The opinion of the court was delivered by: Raye , P.J.

D.W. v. Super. Ct.



California Rules of Court, rule 8.1115(a), prohibits courts and parties from citing or relying on opinions not certified for publication or ordered published, except as specified by rule 8.1115(b). This opinion has not been certified for publication or ordered published for purposes of rule 8.1115.

D.W., mother of the minor, seeks an extraordinary writ (Cal. Rules of Court, rule 8.452) to vacate the orders of the juvenile court made at the disposition hearing, denying her reunification services and setting a Welfare and Institutions Code section 366.26 hearing (further undesignated section references are to this code). Petitioner argues the juvenile court improperly applied the bypass provisions of section 361.5, subdivision (b)(10) and (11) and that there was an error in giving notice of the proceedings to the relevant tribes pursuant to the Indian Child Welfare Act (ICWA; 25 U.S.C. § 1901 et seq.). Petitioner also requests a stay of proceedings in the respondent court. We shall grant the petition as to the issue of bypass of services and deny the petition as to the ICWA issue. We shall also deny the request for stay as unnecessary.


The San Joaquin County Human Services Agency (Agency) filed a nondetaining petition in August 2010 regarding three-month-old R.W. and her two-year-old sister.*fn1 The petition alleged that in July 2010 petitioner attacked R.R., alleged father of R.W., with a vice grip; that petitioner and R.R. have a history of domestic violence; that there are documented reports of violence involving petitioner from 2006 to 2010; that petitioner was on probation for one of the incidents; and that petitioner was referred to voluntary family maintenance services in May 2010 but did not follow through. The petition further alleged petitioner had an extensive substance abuse history, which resulted in removal of three older children, e.g., two children were born positive for cocaine in 2003 and 2006, and petitioner failed to complete a residential treatment program in 2005; that in the first case petitioner's reunification services were terminated in Santa Clara County in May 2005, and that child was adopted; that in the second case petitioner's reunification services were terminated in August 2005; and that in a third case, petitioner's parental rights were terminated as to a daughter. The petition did not allege current substance abuse or that the current domestic violence was the result of substance abuse.
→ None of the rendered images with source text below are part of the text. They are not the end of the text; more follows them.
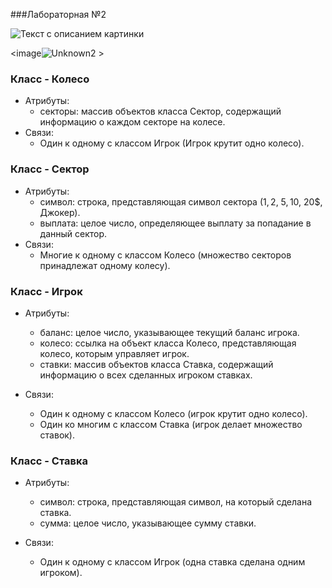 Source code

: ###Лабораторная №2

<image src="/images/p![Unknown2](https://github.com/LizardTekuteva/fortune/assets/164531160/352f7f1c-bdcf-4a3d-b2d9-b180bf9767d5)
icture.jpg" alt="Текст с описанием картинки">

<image![Unknown2](https://github.com/LizardTekuteva/fortune/assets/164531160/803d623c-d35b-4620-935e-7cb006fc3bd7) >


### Класс - Колесо

-   Атрибуты:
    -   секторы: массив объектов класса Сектор, содержащий информацию о каждом секторе на колесе.
-   Связи:
    -   Один к одному с классом Игрок (Игрок крутит одно колесо).

### Класс - Сектор

-   Атрибуты:
    -   символ: строка, представляющая символ сектора (1$, 2$, 5$, 10$, 20$, Джокер).
    -   выплата: целое число, определяющее выплату за попадание в данный сектор.
-   Связи:
    -   Многие к одному с классом Колесо (множество секторов принадлежат одному колесу).

### Класс - Игрок

-   Атрибуты:

    -   баланс: целое число, указывающее текущий баланс игрока.
    -   колесо: ссылка на объект класса Колесо, представляющая колесо, которым управляет игрок.
    -   ставки: массив объектов класса Ставка, содержащий информацию о всех сделанных игроком ставках.
-   Связи:

    -   Один к одному с классом Колесо (игрок крутит одно колесо).
    -   Один ко многим с классом Ставка (игрок делает множество ставок).

### Класс - Ставка

-   Атрибуты:

    -   символ: строка, представляющая символ, на который сделана ставка.
    -   сумма: целое число, указывающее сумму ставки.
-   Связи:

    -   Один к одному с классом Игрок (одна ставка сделана одним игроком).
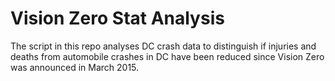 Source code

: # Vision Zero Stat Analysis 

The script in this repo analyses DC crash data to distinguish if injuries and deaths from automobile crashes in DC have been reduced since Vision Zero was announced in March 2015.
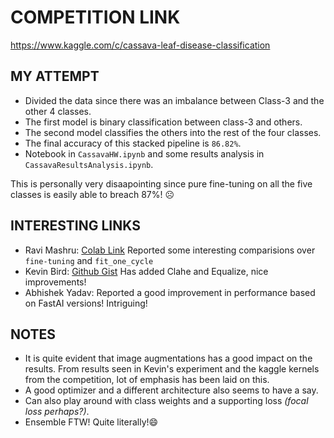 # COMPETITION LINK
https://www.kaggle.com/c/cassava-leaf-disease-classification

## MY ATTEMPT
- Divided the data since there was an imbalance between Class-3 and the other 4 classes.
- The first model is binary classification between class-3 and others.
- The second model classifies the others into the rest of the four classes.
- The final accuracy of this stacked pipeline is `86.82%`.
- Notebook in `CassavaHW.ipynb` and some results analysis in `CassavaResultsAnalysis.ipynb`.

This is personally very disaapointing since pure fine-tuning on all the five classes is easily able to breach 87%! :frowning_face:

## INTERESTING LINKS
- Ravi Mashru: [Colab Link](https://colab.research.google.com/drive/1T1wM77DFRLARu6YPvWxo6LnjFMv2WNHN?usp=sharing) Reported some interesting comparisions over `fine-tuning` and `fit_one_cycle`
- Kevin Bird: [Github Gist](https://gist.github.com/kevinbird15/d7b252f76e33b6c53bb6259aa37127a9) Has added Clahe and Equalize, nice improvements!
- Abhishek Yadav: Reported a good improvement in performance based on FastAI versions! Intriguing!

## NOTES
- It is quite evident that image augmentations has a good impact on the results. From results seen in Kevin's experiment and the kaggle kernels from the competition, lot of emphasis has been laid on this.
- A good optimizer and a different architecture also seems to have a say.
- Can also play around with class weights and a supporting loss _(focal loss perhaps?)_.
- Ensemble FTW! Quite literally!:smile:
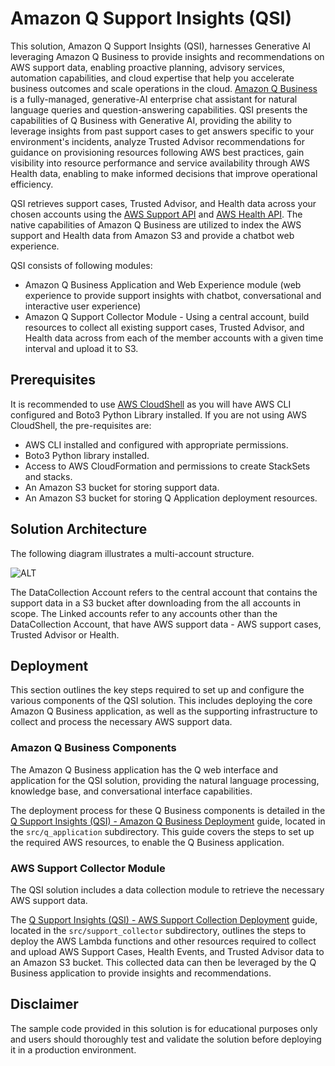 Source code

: # Amazon Q Support Insights (QSI)

This solution, Amazon Q Support Insights (QSI), harnesses Generative AI leveraging Amazon Q Business to provide insights and recommendations on AWS support data, enabling proactive planning, advisory services, automation capabilities, and cloud expertise that help you accelerate business outcomes and scale operations in the cloud. [Amazon Q Business](https://docs.aws.amazon.com/amazonq/latest/business-use-dg/what-is.html) is a fully-managed, generative-AI enterprise chat assistant for natural language queries and question-answering capabilities. QSI presents the capabilities of Q Business with Generative AI, providing the ability to leverage insights from past support cases to get answers specific to your environment's incidents, analyze Trusted Advisor recommendations for guidance on provisioning resources following AWS best practices, gain visibility into resource performance and service availability through AWS Health data, enabling to make informed decisions that improve operational efficiency.

QSI retrieves support cases, Trusted Advisor, and Health data across your chosen accounts using the [AWS Support API](https://boto3.amazonaws.com/v1/documentation/api/latest/reference/services/support.html) and [AWS Health API](https://boto3.amazonaws.com/v1/documentation/api/latest/reference/services/health.html). The native capabilities of Amazon Q Business are utilized to index the AWS support and Health data from Amazon S3 and provide a chatbot web experience.

QSI consists of following modules:

* Amazon Q Business Application and Web Experience module (web experience to provide support insights with chatbot, conversational and interactive user experience)
* Amazon Q Support Collector Module - Using a central account, build resources to collect all existing support cases, Trusted Advisor, and Health data across from each of the member accounts with a given time interval and upload it to S3.

## Prerequisites

It is recommended to use [AWS CloudShell](https://docs.aws.amazon.com/cloudshell/latest/userguide/welcome.html) as you will have AWS CLI configured and Boto3 Python Library installed.
If you are not using AWS CloudShell, the pre-requisites are:

* AWS CLI installed and configured with appropriate permissions.
* Boto3 Python library installed.
* Access to AWS CloudFormation and permissions to create StackSets and stacks.
* An Amazon S3 bucket for storing support data.
* An Amazon S3 bucket for storing Q Application deployment resources.

## Solution Architecture

The following diagram illustrates a multi-account structure.

![ALT](img/qsi-arch-v1.jpg)

The DataCollection Account refers to the central account that contains the support data in a S3 bucket after downloading from the all accounts in scope. The Linked accounts refer to any accounts other than the DataCollection Account, that have AWS support data - AWS support cases, Trusted Advisor or Health.

## Deployment

This section outlines the key steps required to set up and configure the various components of the QSI solution. This includes deploying the core Amazon Q Business application, as well as the supporting infrastructure to collect and process the necessary AWS support data.

### Amazon Q Business Components

The Amazon Q Business application has the Q web interface and application for the QSI solution, providing the natural language processing, knowledge base, and conversational interface capabilities.

The deployment process for these Q Business components is detailed in the [Q Support Insights (QSI) - Amazon Q Business Deployment](./src/q_application/README.md) guide, located in the `src/q_application` subdirectory. This guide covers the steps to set up the required AWS resources, to enable the Q Business application.

### AWS Support Collector Module

The QSI solution includes a data collection module to retrieve the necessary AWS support data.

The [Q Support Insights (QSI) - AWS Support Collection Deployment](./src/support_collector/README.md) guide, located in the `src/support_collector` subdirectory, outlines the steps to deploy the AWS Lambda functions and other resources required to collect and upload AWS Support Cases, Health Events, and Trusted Advisor data to an Amazon S3 bucket. This collected data can then be leveraged by the Q Business application to provide insights and recommendations.

## Disclaimer

The sample code provided in this solution is for educational purposes only and users should thoroughly test and validate the solution before deploying it in a production environment.
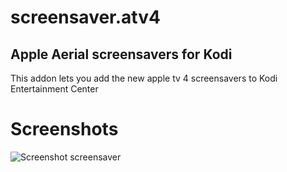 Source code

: 
# screensaver.atv4
## Apple Aerial screensavers for Kodi

This addon lets you add the new apple tv 4 screensavers to Kodi Entertainment Center

# Screenshots

![Screenshot screensaver](http://s11.postimg.org/g7u5s4jj7/Screen_Shot_2015_11_06_at_23_58_39.png)
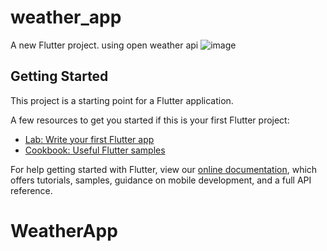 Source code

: # weather_app

A new Flutter project. using open weather api
![image](https://user-images.githubusercontent.com/53119070/174452996-97ad460f-c077-46bb-8b58-98076d53c712.png)


## Getting Started

This project is a starting point for a Flutter application.

A few resources to get you started if this is your first Flutter project:

- [Lab: Write your first Flutter app](https://flutter.dev/docs/get-started/codelab)
- [Cookbook: Useful Flutter samples](https://flutter.dev/docs/cookbook)

For help getting started with Flutter, view our
[online documentation](https://flutter.dev/docs), which offers tutorials,
samples, guidance on mobile development, and a full API reference.
# WeatherApp
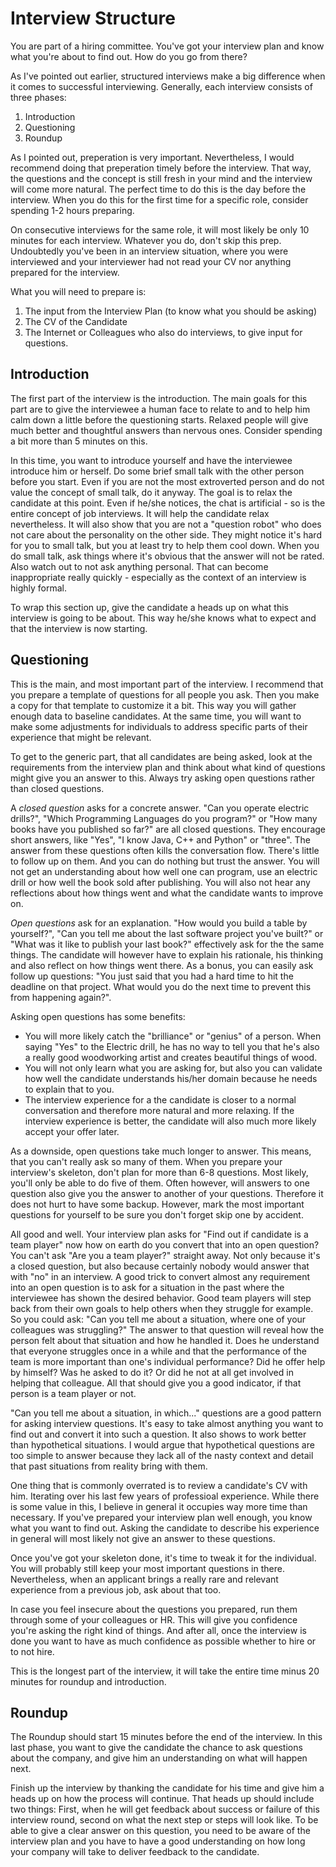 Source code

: # Interview Structure

You are part of a hiring committee. You've got your interview plan and know what you're about to find out. How do you go from there? 

As I've pointed out earlier, structured interviews make a big difference when it comes to successful interviewing. Generally, each interview consists of three phases: 

1. Introduction
2. Questioning
3. Roundup

As I pointed out, preperation is very important. Nevertheless, I would recommend doing that preperation timely before the interview. That way, the questions and the concept is still fresh in your mind and the interview will come more natural. The perfect time to do this is the day before the interview. When you do this for the first time for a specific role, consider spending 1-2 hours preparing. 

On consecutive interviews for the same role, it will most likely be only 10 minutes for each interview. Whatever you do, don't skip this prep. Undoubtedly you've been in an interview situation, where you were interviewed and your interviewer had not read your CV nor anything prepared for the interview. 

What you will need to prepare is: 

1. The input from the Interview Plan (to know what you should be asking)
2. The CV of the Candidate
3. The Internet or Colleagues who also do interviews, to give input for questions. 

## Introduction

The first part of the interview is the introduction. The main goals for this part are to give the interviewee a human face to relate to and to help him calm down a little before the questioning starts. Relaxed people will give much better and thoughtful answers than nervous ones. Consider spending a bit more than 5 minutes on this.

In this time, you want to introduce yourself and have the interviewee introduce him or herself. Do some brief small talk with the other person before you start. Even if you are not the most extroverted person and do not value the concept of small talk, do it anyway. The goal is to relax the candidate at this point. Even if he/she notices, the chat is artificial - so is the entire concept of job interviews. It will help the candidate relax nevertheless. It will also show that you are not a "question robot" who does not care about the personality on the other side. They might notice it's hard for you to small talk, but you at least try to help them cool down. When you do small talk, ask things where it's obvious that the answer will not be rated. Also watch out to not ask anything personal. That can become inappropriate really quickly - especially as the context of an interview is highly formal. 

To wrap this section up, give the candidate a heads up on what this interview is going to be about. This way he/she knows what to expect and that the interview is now starting. 

## Questioning

This is the main, and most important part of the interview. I recommend that you prepare a template of questions for all people you ask. Then you make a copy for that template to customize it a bit. This way you will gather enough data to baseline candidates. At the same time, you will want to make some adjustments for individuals to address specific parts of their experience that might be relevant. 

To get to the generic part, that all candidates are being asked, look at the requirements from the interview plan and think about what kind of questions might give you an answer to this. Always try asking open questions rather than closed questions. 

A _closed question_ asks for a concrete answer. "Can you operate electric drills?", "Which Programming Languages do you program?" or "How many books have you published so far?" are all closed questions. They encourage short answers, like "Yes", "I know Java, C++ and Python" or "three". The answer from these questions often kills the conversation flow. There's little to follow up on them. And you can do nothing but trust the answer. You will not get an understanding about how well one can program, use an electric drill or how well the book sold after publishing. You will also not hear any reflections about how things went and what the candidate wants to improve on. 

_Open questions_ ask for an explanation. "How would you build a table by yourself?", "Can you tell me about the last software project you've built?" or "What was it like to publish your last book?" effectively ask for the the same things. The candidate will however have to explain his rationale, his thinking and also reflect on how things went there. As a bonus, you can easily ask follow up questions: "You just said that you had a hard time to hit the deadline on that project. What would you do the next time to prevent this from happening again?". 

Asking open questions has some benefits:

* You will more likely catch the "brilliance" or "genius" of a person. When saying "Yes" to the Electric drill, he has no way to tell you that he's also a really good woodworking artist and creates beautiful things of wood. 
* You will not only learn what you are asking for, but also you can validate how well the candidate understands his/her domain because he needs to explain that to you. 
* The interview experience for a the candidate is closer to a normal conversation and therefore more natural and more relaxing. If the interview experience is better, the candidate will also much more likely accept your offer later. 

As a downside, open questions take much longer to answer. This means, that you can't really ask so many of them. When you prepare your interview's skeleton, don't plan for more than 6-8 questions. Most likely, you'll only be able to do five of them. Often however, will answers to one question also give you the answer to another of your questions. Therefore it does not hurt to have some backup. However, mark the most important questions for yourself to be sure you don't forget skip one by accident. 

All good and well. Your interview plan asks for "Find out if candidate is a team player" now how on earth do you convert that into an open question? You can't ask "Are you a team player?" straight away. Not only because it's a closed question, but also because certainly nobody would answer that with "no" in an interview. A good trick to convert almost any requirement into an open question is to ask for a situation in the past where the interviewee has shown the desired behavior. Good team players will step back from their own goals to help others when they struggle for example. So you could ask: "Can you tell me about a situation, where one of your colleagues was struggling?" The answer to that question will reveal how the person felt about that situation and how he handled it. Does he understand that everyone struggles once in a while and that the performance of the team is more important than one's individual performance? Did he offer help by himself? Was he asked to do it? Or did he not at all get involved in helping that colleague. All that should give you a good indicator, if that person is a team player or not. 

"Can you tell me about a situation, in which..." questions are a good pattern for asking interview questions. It's easy to take almost anything you want to find out and convert it into such a question. It also shows to work better than hypothetical situations. I would argue that hypothetical questions are too simple to answer because they lack all of the nasty context and detail that past situations from reality bring with them. 

One thing that is commonly overrated is to review a candidate's CV with him. Iterating over his last few years of professioal experience. While there is some value in this, I believe in general it occupies way more time than necessary. If you've prepared your interview plan well enough, you know what you want to find out. Asking the candidate to describe his experience in general will most likely not give an answer to these questions. 

Once you've got your skeleton done, it's time to tweak it for the individual. You will probably still keep your most important questions in there. Nevertheless, when an applicant brings a really rare and relevant experience from a previous job, ask about that too. 

In case you feel insecure about the questions you prepared, run them through some of your colleagues or HR. This will give you confidence you're asking the right kind of things. And after all, once the interview is done you want to have as much confidence as possible whether to hire or to not hire. 

This is the longest part of the interview, it will take the entire time minus 20 minutes for roundup and introduction. 

## Roundup

The Roundup should start 15 minutes before the end of the interview. In this last phase, you want to give the candidate the chance to ask questions about the company, and give him an understanding on what will happen next. 

Finish up the interview by thanking the candidate for his time and give him a heads up on how the process will continue. That heads up should include two things: First, when he will get feedback about success or failure of this interview round, second on what the next step or steps will look like. To be able to give a clear answer on this question, you need to be aware of the interview plan and you have to have a good understanding on how long your company will take to deliver feedback to the candidate. 

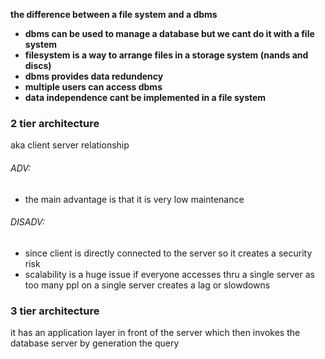 
**the difference between  a file system and a dbms**
- **dbms can be used to manage a database but we cant do it with a file system**
- **filesystem is a way to arrange files in a storage system (nands and discs)**
- **dbms provides data redundency**
- **multiple users can access dbms**
- **data independence cant be implemented in a file system**

### 2 tier architecture
aka client server relationship
###### ADV:
- the main advantage is that it is very low maintenance 
###### DISADV:
- since client is directly connected to the server so it creates a security risk
- scalability is a huge issue if everyone accesses thru a single server as too many ppl on a single server creates a lag or slowdowns
### 3 tier architecture
it has an application layer in front of the server which then invokes
the database server by generation the query 



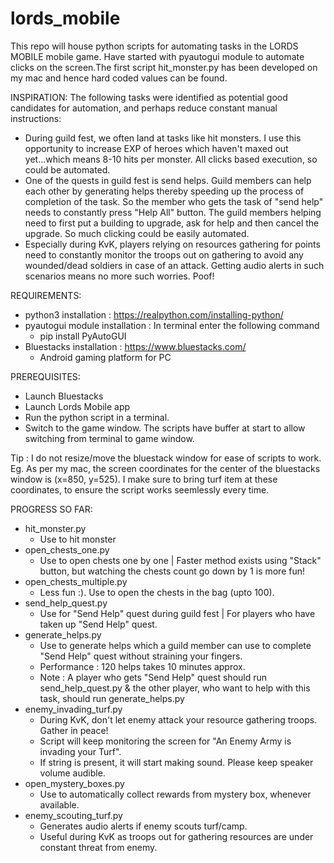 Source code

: # lords_mobile

This repo will house python scripts for automating tasks in the LORDS MOBILE mobile game. Have started with pyautogui module to automate clicks on the screen.The first script hit_monster.py has been developed on my mac and hence hard coded values can be found. 

INSPIRATION: The following tasks were identified as potential good candidates for automation, and perhaps reduce constant manual instructions:
- During guild fest, we often land at tasks like hit monsters. I use this opportunity to increase EXP of heroes which haven't maxed out yet...which means 8-10 hits per monster. All clicks based execution, so could be automated.
- One of the quests in guild fest is send helps. Guild members can help each other by generating helps thereby speeding up the process of completion of the task. So the member who gets the task of "send help" needs to constantly press "Help All" button. The guild members helping need to first put a building to upgrade, ask for help and then cancel the upgrade. So much clicking could be easily automated.
- Especially during KvK, players relying on resources gathering for points need to constantly monitor the troops out on gathering to avoid any wounded/dead soldiers in case of an attack. Getting audio alerts in such scenarios means no more such worries. Poof!

REQUIREMENTS:
- python3 installation : https://realpython.com/installing-python/
- pyautogui module installation : In terminal enter the following command
    - pip install PyAutoGUI
- Bluestacks installation : https://www.bluestacks.com/
    - Android gaming platform for PC

PREREQUISITES:
- Launch Bluestacks
- Launch Lords Mobile app
- Run the python script in a terminal. 
- Switch to the game window. The scripts have buffer at start to allow switching from terminal to game window.

Tip : I do not resize/move the bluestack window for ease of scripts to work. Eg. As per my mac, the screen coordinates for the center of the bluestacks window is (x=850, y=525). I make sure to bring turf item at these coordinates, to ensure the script works seemlessly every time.

PROGRESS SO FAR:
- hit_monster.py
    - Use to hit monster
- open_chests_one.py
    - Use to open chests one by one | Faster method exists using "Stack" button, but watching the chests count go down by 1 is more fun!
- open_chests_multiple.py
    - Less fun :). Use to open the chests in the bag (upto 100).
- send_help_quest.py
    - Use for "Send Help" quest during guild fest | For players who have taken up "Send Help" quest.
- generate_helps.py
    - Use to generate helps which a guild member can use to complete "Send Help" quest without straining your fingers.
    - Performance : 120 helps takes 10 minutes approx.
    - Note : A player who gets "Send Help" quest should run send_help_quest.py & the other player, who want to help with this task, should run generate_helps.py
- enemy_invading_turf.py
    - During KvK, don't let enemy attack your resource gathering troops. Gather in peace!
    - Script will keep monitoring the screen for "An Enemy Army is invading your Turf". 
    - If string is present, it will start making sound. Please keep speaker volume audible.
- open_mystery_boxes.py
    - Use to automatically collect rewards from mystery box, whenever available.
- enemy_scouting_turf.py
    - Generates audio alerts if enemy scouts turf/camp.
    - Useful during KvK as troops out for gathering resources are under constant threat from enemy.
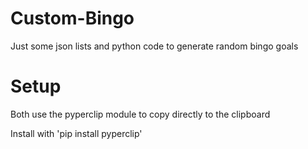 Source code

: # Custom-Bingo
Just some json lists and python code to generate random bingo goals

# Setup
Both use the pyperclip module to copy directly to the clipboard

Install with 'pip install pyperclip'
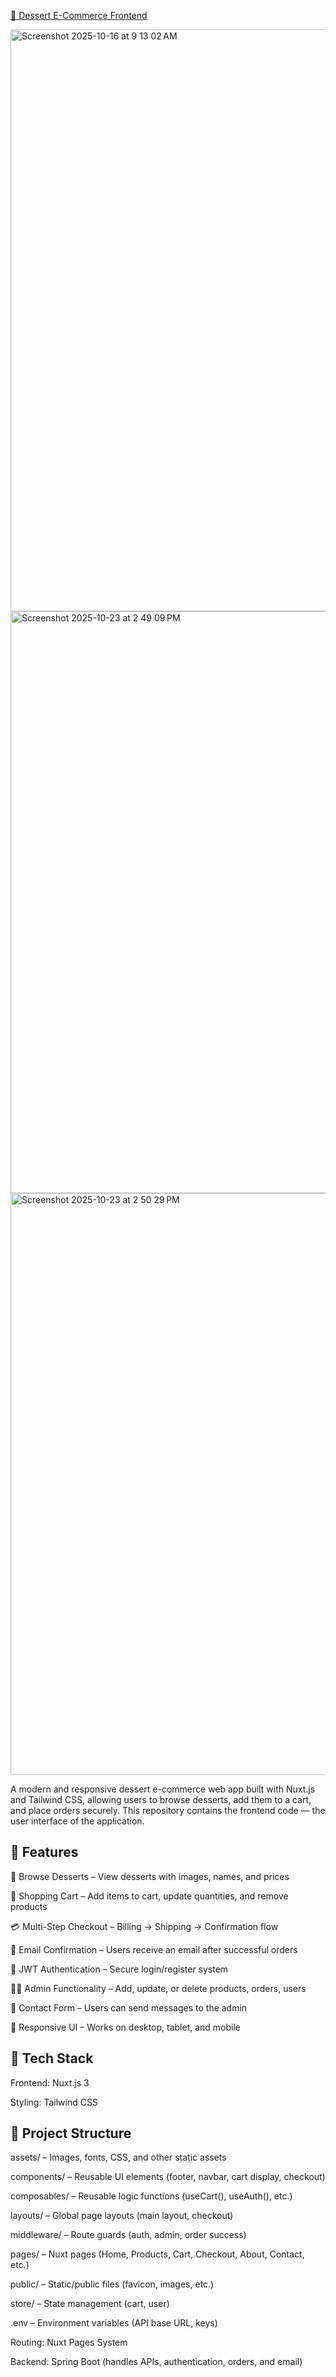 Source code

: <a href="https://ddshop-frontend.onrender.com/">🍰 Dessert E-Commerce Frontend</a>

<img width="1552" height="931" alt="Screenshot 2025-10-16 at 9 13 02 AM" src="https://github.com/user-attachments/assets/4615f9af-1418-4bee-afb0-40332a71ae06" />
<img width="1552" height="931" alt="Screenshot 2025-10-23 at 2 49 09 PM" src="https://github.com/user-attachments/assets/a8a1e38c-2a00-4ebe-8e17-5b88d1861b35" />
<img width="1552" height="931" alt="Screenshot 2025-10-23 at 2 50 29 PM" src="https://github.com/user-attachments/assets/e48a1077-31ce-4b65-b301-0bbd1d094bc1" />

A modern and responsive dessert e-commerce web app built with Nuxt.js and Tailwind CSS, allowing users to browse desserts, add them to a cart, and place orders securely.
This repository contains the frontend code — the user interface of the application.

## **🚀 Features**

🧁 Browse Desserts – View desserts with images, names, and prices

🛒 Shopping Cart – Add items to cart, update quantities, and remove products

💳 Multi-Step Checkout – Billing → Shipping → Confirmation flow

📧 Email Confirmation – Users receive an email after successful orders

🔐 JWT Authentication – Secure login/register system

👩‍💼 Admin Functionality – Add, update, or delete products, orders, users

💬 Contact Form – Users can send messages to the admin

📱 Responsive UI – Works on desktop, tablet, and mobile


## **🧩 Tech Stack**

Frontend: Nuxt.js 3

Styling: Tailwind CSS


## **🧠 Project Structure**

assets/ – Images, fonts, CSS, and other static assets

components/ – Reusable UI elements (footer, navbar, cart display, checkout)

composables/ – Reusable logic functions (useCart(), useAuth(), etc.)

layouts/ – Global page layouts (main layout, checkout)

middleware/ – Route guards (auth, admin, order success)

pages/ – Nuxt pages (Home, Products, Cart, Checkout, About, Contact, etc.)

public/ – Static/public files (favicon, images, etc.)

store/ – State management (cart, user)

.env – Environment variables (API base URL, keys)

Routing: Nuxt Pages System

Backend: Spring Boot (handles APIs, authentication, orders, and email)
The detention report detailed the prior removal of the three older children due to petitioner's substance abuse and the termination of petitioner's parental rights as to two of those children, one in 2006 and the second over a year later. Petitioner's services were terminated as to the third child, who was placed with his father, and that dependency was terminated.

The first mention in the historical record of domestic violence is an incident in 2006 between petitioner and the father of one of the older children.*fn2 A later violent incident resulted in petitioner's conviction for spousal battery in 2008. Thereafter, ongoing reports of physical violence between petitioner and R.R. occur in 2009 and 2010. Alcohol is mentioned in connection with two incidents, although not as a precipitating factor.

Several days after a referral to the Agency in February 2010, petitioner was interviewed by a social worker and stated she had not used cocaine for three years and stopped drinking three weeks earlier. The social worker referred petitioner to family maintenance services. When R.W. was born in April 2010, petitioner tested negative for drugs. By May 2010 petitioner had not yet taken advantage of the service referrals, so the social worker made new referrals but petitioner did little to engage in them. The Agency received an allegation petitioner was using methamphetamine but deemed it insufficient to warrant a response. Ultimately, the domestic violence incident in July 2010 led to filing the petition in August.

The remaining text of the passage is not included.